今回は、日本人の陥りやすい発音の癖をあげて、自戒を込めて対策を考えてみます。初心に戻って、お互い自分の発音を反省してみましょう。

大地の子

山崎豊子原作のNHKドラマ「大地の子」は中国残留日本人孤児を扱ったドラマでした。ご覧になった方も多いかと思います。ご覧になっていない方は、是非ご覧ください。中国語もふんだんに聞けますし、中国理解にとても役立つ資料だと思います。

さて、このドラマの主人公やその周辺人物は日本人でも結構台詞に中国語が出てきますね。皆さん本当に健闘されていました。素晴らしいです。本心から尊敬します。

ただ、当然ながら時々「?」と思う発音もないではありません。一番印象深かったのは、「e」の母音です。

例えば「和」(hé 「〜と」)という言葉。「大地の子」の中では、よく「ハー」と読まれていました。この「e」の母音は日本人にとっては厄介ですね。「エ」ではない。よくテキストなどに振ってある読み仮名では「オー」と書いてあったりするがそうでもない。「ウー」に一番近いようにも思うけど「ウー」でもない。コマリモノです。

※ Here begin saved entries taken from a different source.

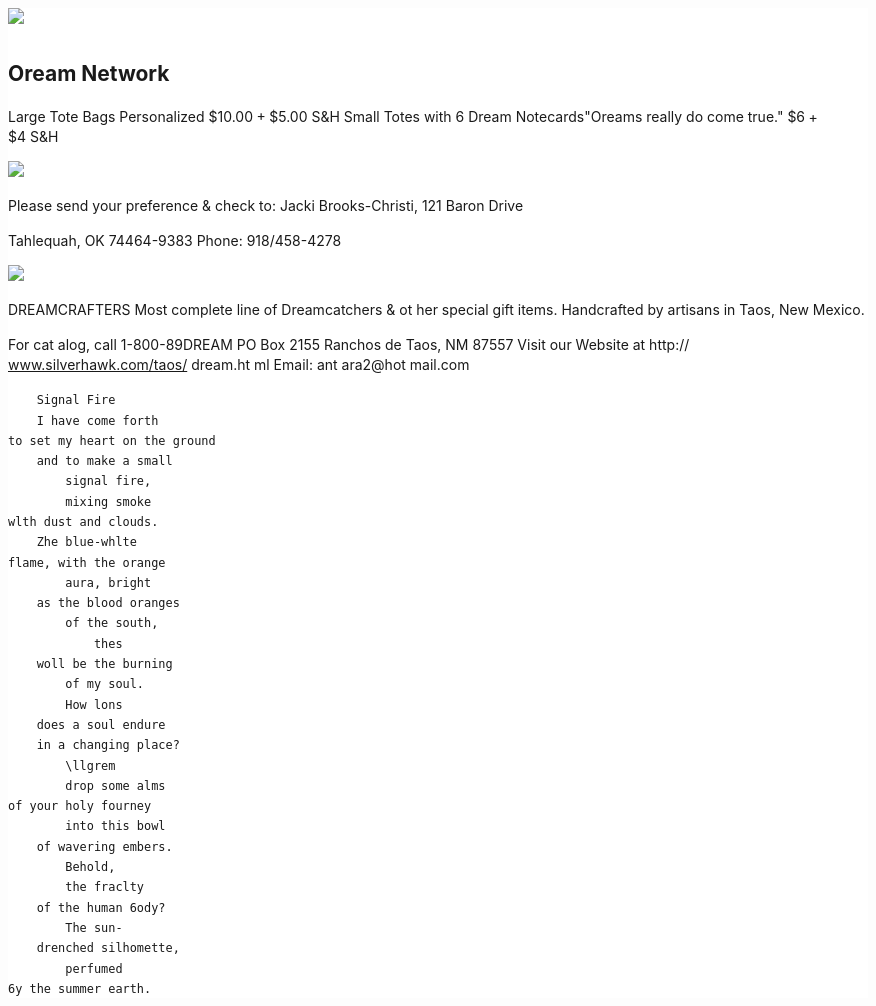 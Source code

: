 ![](https://cdn.mathpix.com/cropped/2024_09_20_a2c23e30217fc04d6fd8g-23.jpg?height=2515&width=1907&top_left_y=84&top_left_x=112)

## Oream Network

 Large Tote Bags Personalized $\$ 10.00+\$ 5.00 \mathrm{~S} \& \mathrm{H}$ Small Totes with 6 Dream Notecards"Oreams really do come true."
$\$ 6+\$ 4 \mathrm{~S} \& \mathrm{H}$

![](https://cdn.mathpix.com/cropped/2024_09_20_a2c23e30217fc04d6fd8g-24.jpg?height=258&width=286&top_left_y=917&top_left_x=345)

Please send your preference \& check to: Jacki Brooks-Christi, 121 Baron Drive

Tahlequah, OK 74464-9383
Phone: 918/458-4278

![](https://cdn.mathpix.com/cropped/2024_09_20_a2c23e30217fc04d6fd8g-24.jpg?height=500&width=378&top_left_y=1471&top_left_x=277)

DREAMCRAFTERS
Most complete line of Dreamcatchers \& ot her special gift items. Handcrafted by artisans in Taos, New Mexico.

For cat alog, call 1-800-89DREAM PO Box 2155
Ranchos de Taos, NM 87557
Visit our Website at
http:// www.silverhawk.com/taos/ dream.ht ml Email: ant ara2@hot mail.com

```
    Signal Fire
    I have come forth
to set my heart on the ground
    and to make a small
        signal fire,
        mixing smoke
wlth dust and clouds.
    Zhe blue-whlte
flame, with the orange
        aura, bright
    as the blood oranges
        of the south,
            thes
    woll be the burning
        of my soul.
        How lons
    does a soul endure
    in a changing place?
        \llgrem
        drop some alms
of your holy fourney
        into this bowl
    of wavering embers.
        Behold,
        the fraclty
    of the human 6ody?
        The sun-
    drenched silhomette,
        perfumed
6y the summer earth.
```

僕がいつも講師として説明するときは、こう言っています。

「口の力を抜いて、だらしなく半開きにしてください。そのまま何か母音を発してください。その時の声が e の母音です。」

つまり、だらしないだれた音だということですね(笑)。研究してみてください。

劇団四季

実は僕はミュージカルが大好きで、時々見に行きます。最近四季にも中国人が結構入っていて大活躍していますね。言葉の壁を越えて、本当に頑張っているなと思います。

2005年8月25日、台風の中(笑)ミュージカル「李香蘭」を見に行ってきました。ご存知のとおり、これは、日本人でありながら「日本語のできる中国人歌手」として日本軍の宣伝に使われた女性の物語です。舞台のほとんどは中国。

で、この中で歌う曲の内、1〜2曲は中国語で歌われました。有名な「夜来香yè lái xiāng」の後半と、抗日の気持ちを歌ったという「松花江上sōng huā jiāng shang」という曲です。

いやぁ、中国語の発音、よかったです。劇団内には中国人がいますから、きっと中国人から発音指導されたのだと思いますが、大変よかったです。

ただ、気になったのは、「918」。この数字は、メルマガ第3号にも書きましたが満州事変のことを指します。この言葉(数字)が「松花江上」のサビの部分に出てきます。

この「918」(jiŭ yī bā)がどうしても「918」に聞こえません。僕の頭の中でまず変換された文字は、なぜか「去吧」(qù ba)(行け)でした。

理由としては、「j」の子音がちょっと強く歌われていて有気音になりかけていた、ということがあります。僕も合唱をやっていますから分りますが、声楽では子音をはっきり歌わないと聴衆に言葉が伝わらないので、ちょっと強めに発音するように指導されるのですね。その影響が出ちゃっていまして、無気音「j」が有気音「q」のように聞こえたというわけです。

その後、中国のテレビで同じ歌曲を聴く機会がありましたが、さすがにネイティブスピーカーが歌うと、しっかり「918」に聞こえました(笑)。

歌で言葉を伝えるのは難しいです。ましてノンネイティブは、発音一つ一つをかなりしっかり訓練しないとネイティブに言葉が伝わらないと思います。皆さんも、中国カラオケを気持ちよく歌えるように、しっかり発音をブラッシュアップしましょう。

僕は、中華人民共和国国歌しか歌えませんけどね(苦笑)。